Bu konu beni de çok sıktı. İnsanların uçkurlarının istatistiğini yapmak kadar sevimsiz bir konu yok bana göre. Mesaj kutuma gelen "çıplaklık eğer bir sebep ise gözümüzün bebeği Avrupa'da, kurban olduğumuz Amerika'da neden olmuyor?" özetli mesajlardan sonra bunu yazmam gerektiğini düşündüm.

"Neden bir İsveç olamıyoruz?" sorusu bana göre "onlar kadar sapkın olmadığımızdan" cevabı ile ancak açıklanır. Çünkü İsveç dünyadaki en yüksek ikinci tecavüz sayısına sahip ülke!..

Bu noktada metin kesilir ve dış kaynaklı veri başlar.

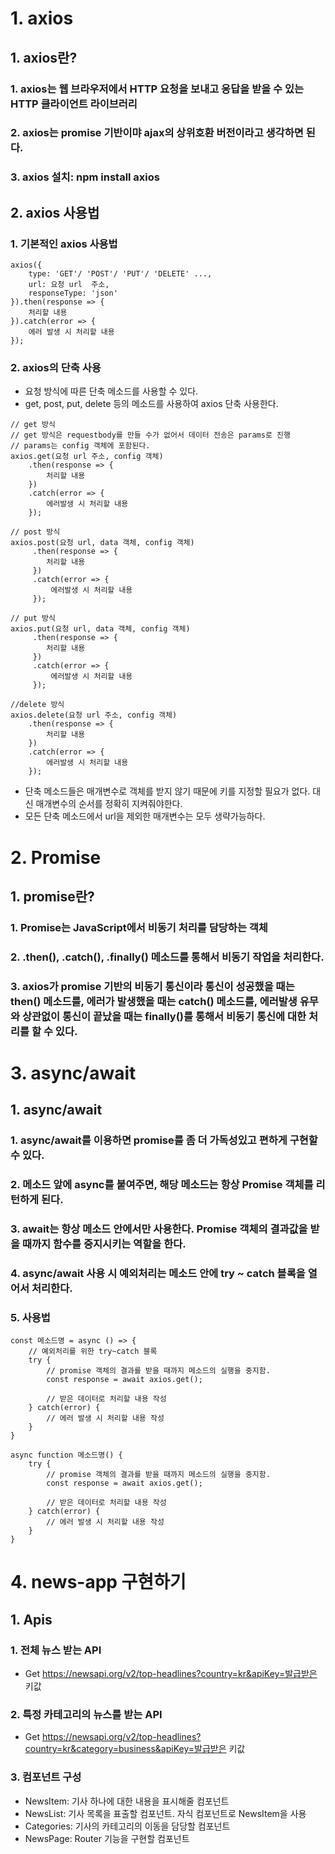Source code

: # 1. axios
## 1. axios란?
### 1. axios는 웹 브라우저에서 HTTP 요청을 보내고 응답을 받을 수 있는 HTTP 클라이언트 라이브러리
### 2. axios는 promise 기반이먀 ajax의 상위호환 버전이라고 생각하면 된다.
### 3. axios 설치: npm install axios

## 2. axios 사용법
### 1. 기본적인 axios 사용법
```
axios({
    type: 'GET'/ 'POST'/ 'PUT'/ 'DELETE' ...,
    url: 요청 url  주소,
    responseType: 'json'
}).then(response => {
    처리할 내용
}).catch(error => {
    에러 발생 시 처리할 내용
});
```
### 2. axios의 단축 사용
- 요청 방식에 따른 단축 메소드를 사용할 수 있다.
- get, post, put, delete 등의 메소드를 사용하여 axios 단축 사용한다.
```
// get 방식
// get 방식은 requestbody를 만들 수가 없어서 데이터 전송은 params로 진행
// params는 config 객체에 포함된다.
axios.get(요청 url 주소, config 객체)
    .then(response => {
        처리할 내용
    })
    .catch(error => {
        에러발생 시 처리할 내용
    });

// post 방식
axios.post(요청 url, data 객체, config 객체)
     .then(response => {
        처리할 내용
     })
     .catch(error => {
         에러발생 시 처리할 내용
     });

// put 방식
axios.put(요청 url, data 객체, config 객체)
     .then(response => {
        처리할 내용
     })
     .catch(error => {
         에러발생 시 처리할 내용
     });

//delete 방식
axios.delete(요청 url 주소, config 객체)
    .then(response => {
        처리할 내용
    })
    .catch(error => {
        에러발생 시 처리할 내용
    });
```
- 단축 메소드들은 매개변수로 객체를 받지 않기 때문에 키를 지정할 필요가 없다. 대신 매개변수의 순서를 정확히 지켜줘야한다.
- 모든 단축 메소드에서 url을 제외한 매개변수는 모두 생략가능하다.

# 2. Promise
## 1. promise란?
### 1. Promise는 JavaScript에서 비동기 처리를 담당하는 객체
### 2. .then(), .catch(), .finally() 메소드를 통해서 비동기 작업을 처리한다.
### 3. axios가 promise 기반의 비동기 통신이라 통신이 성공했을 때는 then() 메소드를, 에러가 발생했을 때는 catch() 메소드를, 에러발생 유무와 상관없이 통신이 끝났을 때는 finally()를 통해서 비동기 통신에 대한 처리를 할 수 있다.

# 3. async/await
## 1. async/await
### 1. async/await를 이용하면 promise를 좀 더 가독성있고 편하게 구현할 수 있다.
### 2. 메소드 앞에 async를 붙여주면, 해당 메소드는 항상 Promise 객체를 리턴하게 된다.
### 3. await는 항상 메소드 안에서만 사용한다. Promise 객체의 결과값을 받을 때까지 함수를 중지시키는 역할을 한다.
### 4. async/await 사용 시 예외처리는 메소드 안에 try ~ catch 블록을 열어서 처리한다.
### 5. 사용법
```
const 메소드명 = async () => {
    // 예외처리를 위한 try~catch 블록
    try {
        // promise 객체의 결과를 받을 때까지 메소드의 실행을 중지함.
        const response = await axios.get();

        // 받은 데이터로 처리할 내용 작성
    } catch(error) {
        // 에러 발생 시 처리할 내용 작성
    }
}

async function 메소드명() {
    try {
        // promise 객체의 결과를 받을 때까지 메소드의 실행을 중지함.
        const response = await axios.get();

        // 받은 데이터로 처리할 내용 작성
    } catch(error) {
        // 에러 발생 시 처리할 내용 작성
    }
}
```

# 4. news-app 구현하기
## 1. Apis
### 1. 전체 뉴스 받는 API
- Get https://newsapi.org/v2/top-headlines?country=kr&apiKey=발급받은 키값
### 2. 특정 카테고리의 뉴스를 받는 API
- Get https://newsapi.org/v2/top-headlines?country=kr&category=business&apiKey=발급받은 키값
### 3. 컴포넌트 구성
- NewsItem: 기사 하나에 대한 내용을 표시해줄 컴포넌트
- NewsList: 기사 목록을 표출할 컴포넌트. 자식 컴포넌트로 NewsItem을 사용
- Categories: 기사의 카테고리의 이동을 담당할 컴포넌트
- NewsPage: Router 기능을 구현할 컴포넌트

İstatistiklere baktığınız zaman 4 İsveçli kadından 1'inin tecavüz kurbanı olduğu ortaya çıkıyor. Üstelik bu sapkınlık giderek artan oranda değişiyor. 1975'te, polise yalnızca 421 tecavüz haberi varken 2014'te 6,620 yükselmiş. Bu % 1,472'lik bir artış. İsveç, dünyadaki kadınlar için en tehlikeli yer olarak ilan edilmiş. 2013 yılında İsveç Ulusal Suç Önleme Konseyi'ne (Brå) göre, İsveç polisine bildirilen ihbarlar da 100.000 nüfus başına 63 tecavüz vakası yaşandı.

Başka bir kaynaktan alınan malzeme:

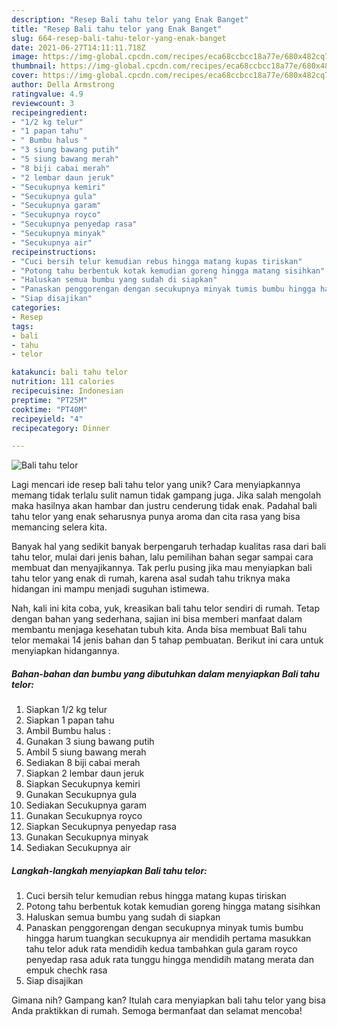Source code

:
 ```yaml
---
description: "Resep Bali tahu telor yang Enak Banget"
title: "Resep Bali tahu telor yang Enak Banget"
slug: 664-resep-bali-tahu-telor-yang-enak-banget
date: 2021-06-27T14:11:11.718Z
image: https://img-global.cpcdn.com/recipes/eca68ccbcc18a77e/680x482cq70/bali-tahu-telor-foto-resep-utama.jpg
thumbnail: https://img-global.cpcdn.com/recipes/eca68ccbcc18a77e/680x482cq70/bali-tahu-telor-foto-resep-utama.jpg
cover: https://img-global.cpcdn.com/recipes/eca68ccbcc18a77e/680x482cq70/bali-tahu-telor-foto-resep-utama.jpg
author: Della Armstrong
ratingvalue: 4.9
reviewcount: 3
recipeingredient:
- "1/2 kg telur"
- "1 papan tahu"
- " Bumbu halus "
- "3 siung bawang putih"
- "5 siung bawang merah"
- "8 biji cabai merah"
- "2 lembar daun jeruk"
- "Secukupnya kemiri"
- "Secukupnya gula"
- "Secukupnya garam"
- "Secukupnya royco"
- "Secukupnya penyedap rasa"
- "Secukupnya minyak"
- "Secukupnya air"
recipeinstructions:
- "Cuci bersih telur kemudian rebus hingga matang kupas tiriskan"
- "Potong tahu berbentuk kotak kemudian goreng hingga matang sisihkan"
- "Haluskan semua bumbu yang sudah di siapkan"
- "Panaskan penggorengan dengan secukupnya minyak tumis bumbu hingga harum tuangkan secukupnya air mendidih pertama masukkan tahu telor aduk rata mendidih kedua tambahkan gula garam royco penyedap rasa aduk rata tunggu hingga mendidih matang merata dan empuk chechk rasa"
- "Siap disajikan"
categories:
- Resep
tags:
- bali
- tahu
- telor

katakunci: bali tahu telor 
nutrition: 111 calories
recipecuisine: Indonesian
preptime: "PT25M"
cooktime: "PT40M"
recipeyield: "4"
recipecategory: Dinner

---
```



![Bali tahu telor](https://img-global.cpcdn.com/recipes/eca68ccbcc18a77e/680x482cq70/bali-tahu-telor-foto-resep-utama.jpg)

Lagi mencari ide resep bali tahu telor yang unik? Cara menyiapkannya memang tidak terlalu sulit namun tidak gampang juga. Jika salah mengolah maka hasilnya akan hambar dan justru cenderung tidak enak. Padahal bali tahu telor yang enak seharusnya punya aroma dan cita rasa yang bisa memancing selera kita.



Banyak hal yang sedikit banyak berpengaruh terhadap kualitas rasa dari bali tahu telor, mulai dari jenis bahan, lalu pemilihan bahan segar sampai cara membuat dan menyajikannya. Tak perlu pusing jika mau menyiapkan bali tahu telor yang enak di rumah, karena asal sudah tahu triknya maka hidangan ini mampu menjadi suguhan istimewa.


Nah, kali ini kita coba, yuk, kreasikan bali tahu telor sendiri di rumah. Tetap dengan bahan yang sederhana, sajian ini bisa memberi manfaat dalam membantu menjaga kesehatan tubuh kita. Anda bisa membuat Bali tahu telor memakai 14 jenis bahan dan 5 tahap pembuatan. Berikut ini cara untuk menyiapkan hidangannya.

<!--inarticleads1-->

##### Bahan-bahan dan bumbu yang dibutuhkan dalam menyiapkan Bali tahu telor:

1. Siapkan 1/2 kg telur
1. Siapkan 1 papan tahu
1. Ambil  Bumbu halus :
1. Gunakan 3 siung bawang putih
1. Ambil 5 siung bawang merah
1. Sediakan 8 biji cabai merah
1. Siapkan 2 lembar daun jeruk
1. Siapkan Secukupnya kemiri
1. Gunakan Secukupnya gula
1. Sediakan Secukupnya garam
1. Gunakan Secukupnya royco
1. Siapkan Secukupnya penyedap rasa
1. Gunakan Secukupnya minyak
1. Sediakan Secukupnya air




<!--inarticleads2-->

##### Langkah-langkah menyiapkan Bali tahu telor:

1. Cuci bersih telur kemudian rebus hingga matang kupas tiriskan
1. Potong tahu berbentuk kotak kemudian goreng hingga matang sisihkan
1. Haluskan semua bumbu yang sudah di siapkan
1. Panaskan penggorengan dengan secukupnya minyak tumis bumbu hingga harum tuangkan secukupnya air mendidih pertama masukkan tahu telor aduk rata mendidih kedua tambahkan gula garam royco penyedap rasa aduk rata tunggu hingga mendidih matang merata dan empuk chechk rasa
1. Siap disajikan




Gimana nih? Gampang kan? Itulah cara menyiapkan bali tahu telor yang bisa Anda praktikkan di rumah. Semoga bermanfaat dan selamat mencoba!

Amerika yaptırımı geldi diye elleri kanayana kadar alkışlayan, Amerikan rüyası görüp sabahına hayrolsun diyenler, birlikte sallayıp bir milletin bütün birikimlerine tecavüz etmek isteyenlere de kötü bir haberim var; RAİİN'e göre her 107 saniyede Amerika'da bir kadın tecavüze uğruyor. Ve malesef her yıl ortalama 12 yaşından büyük 280.000 çocuk cinsel istismar mağduru. Mağdurlar ile yapılan görüşmelerden elde edilen istatistiklere göreyse bu kadınlar ortalama 14 yaşından beri tecavüzün devam ettiğini beyan etmiş. Adalet istatistikleri bürosuna göre 18-24 yaş arasında olan kadınlar en çok tecavüze uğrayan yaş ortalaması. Amerika'da eğer erkekseniz ve hapishane'ye düşmüşseniz sizin adınıza çok üzgünüm. Amerika hapishanelerin de erkekler kadınlardan daha fazla mağdur. ABD'de yıl da 216.000 mahkûm mağdur. Daha korkunç olanını söyleyeyim engelli kadınların % 83'ü Amerika'da yakınlarının tecavüzüne uğruyor.

"Türkiye'den defolup gitmek" başlığı altında ağlayanların "ay ne ponçik hobbit evleri var yhaa" diye hayal kurduğu, kartpostallardan katolog hayat seçmeye çalıştıkları Yeni Zelanda halkı acaba aynı düşünüyor mu diye merak ediyorum. 4.848.477 (2018) nüfusu ile İstanbul'un dörtte biri olan ülkenin bile asayişini sağlayamayan oranın hükümetini de istifaya davet edecek mi bizim ılık solcular onu da merak ediyorum. Çünkü Adalet Bakanlığına göre her iki saatte bir kadın tecavüze uğruyor ve bunlardan bir çoğu 16 yaşından küçük çocuklar. Bu arkadaşlar işi o kadar ileri boyuta taşımış ki 2013 yılında bir skandal ortaya çıktı. Skandalın adı: The Roast Busters. Bir grup aşırı modern ve ponçik Yeni zelandalı genç zorla tecavüz ettikleri kızların fotoğraf ve videolarını ki bunların hemen hemen hepsi çocuk internette yayınlayınca yakayı ele verdi. Yeni Zelanda'da cinsel saldırı oranı bir yıl da %15 oranında artmış. Üstelik tecavüz oranlarının %91'i polise rapor edilmiyor. Sebep: adalete güvenin az oluşu!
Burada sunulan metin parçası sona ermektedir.